While the celebration, which lasted for three days, was never repeated, it inspired numerous annual harvest festivals throughout the country. In 1789, George Washington tried to unify the various celebrations by suggesting a national day of Thanksgiving. The nation’s Founding Father and first president thought a single holiday would be a good way to commemorate the "happy conclusion to the country's war of independence and the successful ratification of the US Constitution." But the idea received little public support and was abandoned shortly after.
In 1846, Sarah Josepha Hale, author of the popular nursery rhyme “Mary Had a Little Lamb,” began a petition for a national Thanksgiving celebration through editorials and letters. It took the magazine editor 17 years, but in 1863, President Abraham Lincoln finally made Thanksgiving an official holiday to be celebrated annually on the last Thursday of November. In 1941, to clear up any confusion, the US Congress reset the date to the fourth Thursday of the month. While food and family remain at the forefront of the celebrations, several new traditions have been introduced over the years. Here are a few that are popular across most American households.
Gobble Gobble: How The Turkey Became A Thanksgiving Staple
Given that there were plenty of wild turkeys in 1621, it would make sense to assume the birds were served at the original feast. However, according to historians, the colonists and the Native Americans invited at the event, ate duck or goose. While nobody is quite sure how the poor turkey ended up becoming the poultry of choice, there are some theories. Some think it was because the birds were cheaper and easier to raise. Others believe it was Josepha Hale who suggested the occasion be celebrated with foods such as turkey.

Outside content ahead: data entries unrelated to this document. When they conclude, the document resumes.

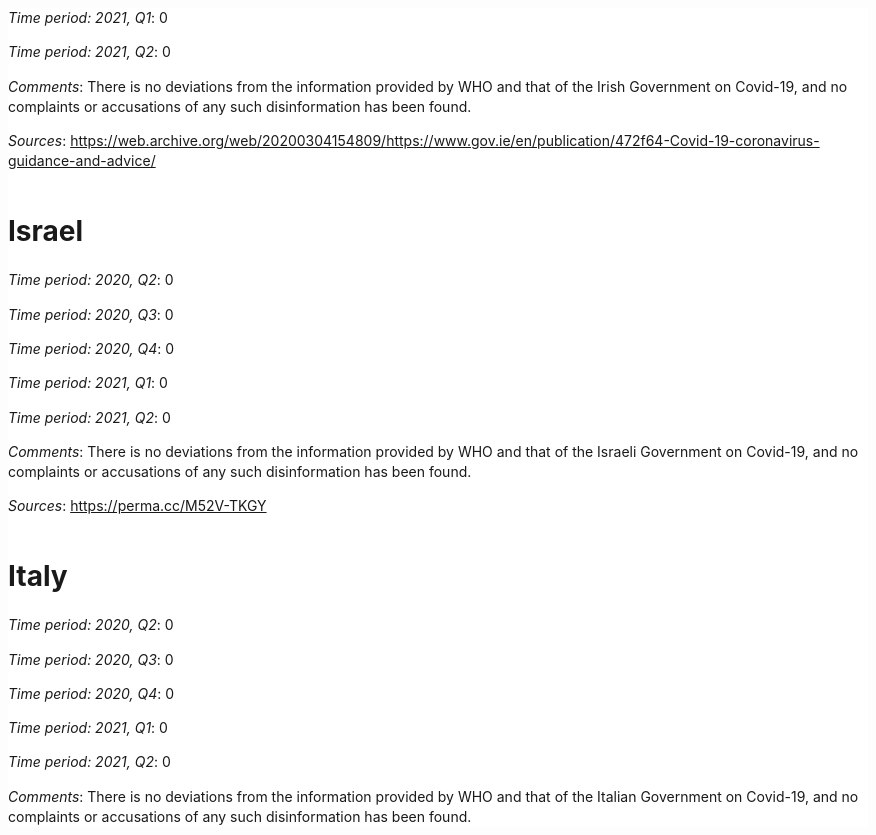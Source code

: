  
*Time period: 2021, Q1*: 0

 
*Time period: 2021, Q2*: 0

 

*Comments*:
 There is no deviations from the information provided by WHO and that of the Irish Government on Covid-19, and no complaints or accusations of any such disinformation has been found. 

*Sources*:
 https://web.archive.org/web/20200304154809/https://www.gov.ie/en/publication/472f64-Covid-19-coronavirus-guidance-and-advice/



# Israel 
*Time period: 2020, Q2*: 0

 
*Time period: 2020, Q3*: 0

 
*Time period: 2020, Q4*: 0

 
*Time period: 2021, Q1*: 0

 
*Time period: 2021, Q2*: 0

 

*Comments*:
 There is no deviations from the information provided by WHO and that of the Israeli Government on Covid-19, and no complaints or accusations of any such disinformation has been found. 

*Sources*:
 https://perma.cc/M52V-TKGY



# Italy 
*Time period: 2020, Q2*: 0

 
*Time period: 2020, Q3*: 0

 
*Time period: 2020, Q4*: 0

 
*Time period: 2021, Q1*: 0

 
*Time period: 2021, Q2*: 0

 

*Comments*:
 There is no deviations from the information provided by WHO and that of the Italian Government on Covid-19, and no complaints or accusations of any such disinformation has been found.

Since President Lincoln loved roasted turkey, he gladly complied and featured it on the first White House Thanksgiving menu – starting a tradition that has led to the consumption of over 50 million turkeys annually! The magazine editor was also responsible for suggesting that stuffing be part of the holiday meal.

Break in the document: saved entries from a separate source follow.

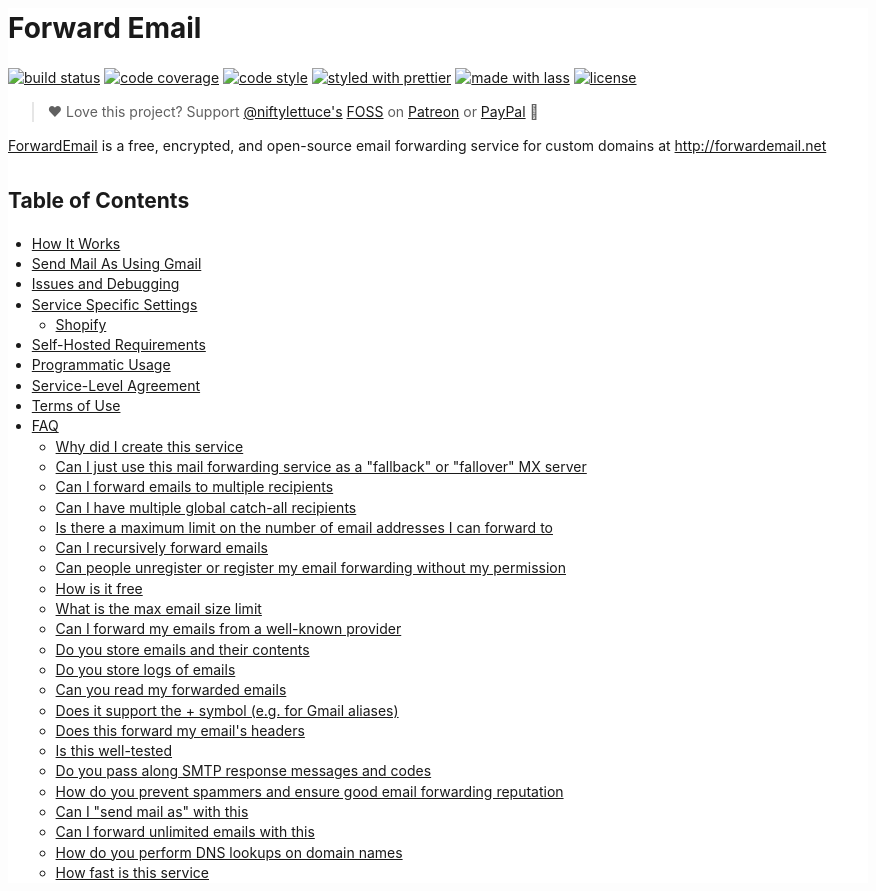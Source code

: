 # Forward Email

[![build status](https://img.shields.io/travis/niftylettuce/forward-email.svg)](https://travis-ci.org/niftylettuce/forward-email)
[![code coverage](https://img.shields.io/codecov/c/github/niftylettuce/forward-email.svg)](https://codecov.io/gh/niftylettuce/forward-email)
[![code style](https://img.shields.io/badge/code_style-XO-5ed9c7.svg)](https://github.com/sindresorhus/xo)
[![styled with prettier](https://img.shields.io/badge/styled_with-prettier-ff69b4.svg)](https://github.com/prettier/prettier)
[![made with lass](https://img.shields.io/badge/made_with-lass-95CC28.svg)](https://lass.js.org)
[![license](https://img.shields.io/github/license/niftylettuce/forward-email.svg)](<>)

> :heart: Love this project? Support <a href="https://github.com/niftylettuce" target="_blank">@niftylettuce's</a> [FOSS](https://en.wikipedia.org/wiki/Free_and_open-source_software) on <a href="https://patreon.com/niftylettuce" target="_blank">Patreon</a> or <a href="https://paypal.me/niftylettuce">PayPal</a> :unicorn:

[ForwardEmail](http://forwardemail.net) is a free, encrypted, and open-source email forwarding service for custom domains at <http://forwardemail.net>


## Table of Contents

* [How It Works](#how-it-works)
* [Send Mail As Using Gmail](#send-mail-as-using-gmail)
* [Issues and Debugging](#issues-and-debugging)
* [Service Specific Settings](#service-specific-settings)
  * [Shopify](#shopify)
* [Self-Hosted Requirements](#self-hosted-requirements)
* [Programmatic Usage](#programmatic-usage)
* [Service-Level Agreement](#service-level-agreement)
* [Terms of Use](#terms-of-use)
* [FAQ](#faq)
  * [Why did I create this service](#why-did-i-create-this-service)
  * [Can I just use this mail forwarding service as a "fallback" or "fallover" MX server](#can-i-just-use-this-mail-forwarding-service-as-a-fallback-or-fallover-mx-server)
  * [Can I forward emails to multiple recipients](#can-i-forward-emails-to-multiple-recipients)
  * [Can I have multiple global catch-all recipients](#can-i-have-multiple-global-catch-all-recipients)
  * [Is there a maximum limit on the number of email addresses I can forward to](#is-there-a-maximum-limit-on-the-number-of-email-addresses-i-can-forward-to)
  * [Can I recursively forward emails](#can-i-recursively-forward-emails)
  * [Can people unregister or register my email forwarding without my permission](#can-people-unregister-or-register-my-email-forwarding-without-my-permission)
  * [How is it free](#how-is-it-free)
  * [What is the max email size limit](#what-is-the-max-email-size-limit)
  * [Can I forward my emails from a well-known provider](#can-i-forward-my-emails-from-a-well-known-provider)
  * [Do you store emails and their contents](#do-you-store-emails-and-their-contents)
  * [Do you store logs of emails](#do-you-store-logs-of-emails)
  * [Can you read my forwarded emails](#can-you-read-my-forwarded-emails)
  * [Does it support the + symbol (e.g. for Gmail aliases)](#does-it-support-the--symbol-eg-for-gmail-aliases)
  * [Does this forward my email's headers](#does-this-forward-my-emails-headers)
  * [Is this well-tested](#is-this-well-tested)
  * [Do you pass along SMTP response messages and codes](#do-you-pass-along-smtp-response-messages-and-codes)
  * [How do you prevent spammers and ensure good email forwarding reputation](#how-do-you-prevent-spammers-and-ensure-good-email-forwarding-reputation)
  * [Can I "send mail as" with this](#can-i-send-mail-as-with-this)
  * [Can I forward unlimited emails with this](#can-i-forward-unlimited-emails-with-this)
  * [How do you perform DNS lookups on domain names](#how-do-you-perform-dns-lookups-on-domain-names)
  * [How fast is this service](#how-fast-is-this-service)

While it is now hard to imagine a Thanksgiving meal without pumpkin pie, the delectable dessert was not part of the original feast. Pilgrims did not, after all, have butter or flour to make a pie crust, or an oven to bake it to perfection. If the gourd was featured at all, it would have been more likely to be in the form of a savory soup made, and served, in a hollowed out pumpkin. As it turns out, this delicious ritual can also be credited to Josepha Hale, who published several pie recipes while petitioning for the holiday.
Since sugar was hard to obtain in 1621, cranberry sauce, as we know it today, was unlikely to have been served at the Pilgrims’ feast. While the first record of the condiment, which complements turkey perfectly, can be found as far back as 1663, it most likely became a Thanksgiving tradition in 1864, when General Ulysses Grant requested cranberries be served to soldiers as part of their holiday meal.
Macy's Thanksgiving Parade
For most Americans, no Thanksgiving Day is complete without a peek at the impressive floats featured in the massive Macy’s Parade. The fun tradition, started by the department store employees in 1924, initially featured animals from the Central Park Zoo. Though the animals have long been replaced by giant displays, the parade continues to be extremely popular. Every year, an estimated 3.5 million people gather along Manhattan’s 77th Street and Central Park West to watch the procession live, while another 50 million view it on television from the comfort of their homes.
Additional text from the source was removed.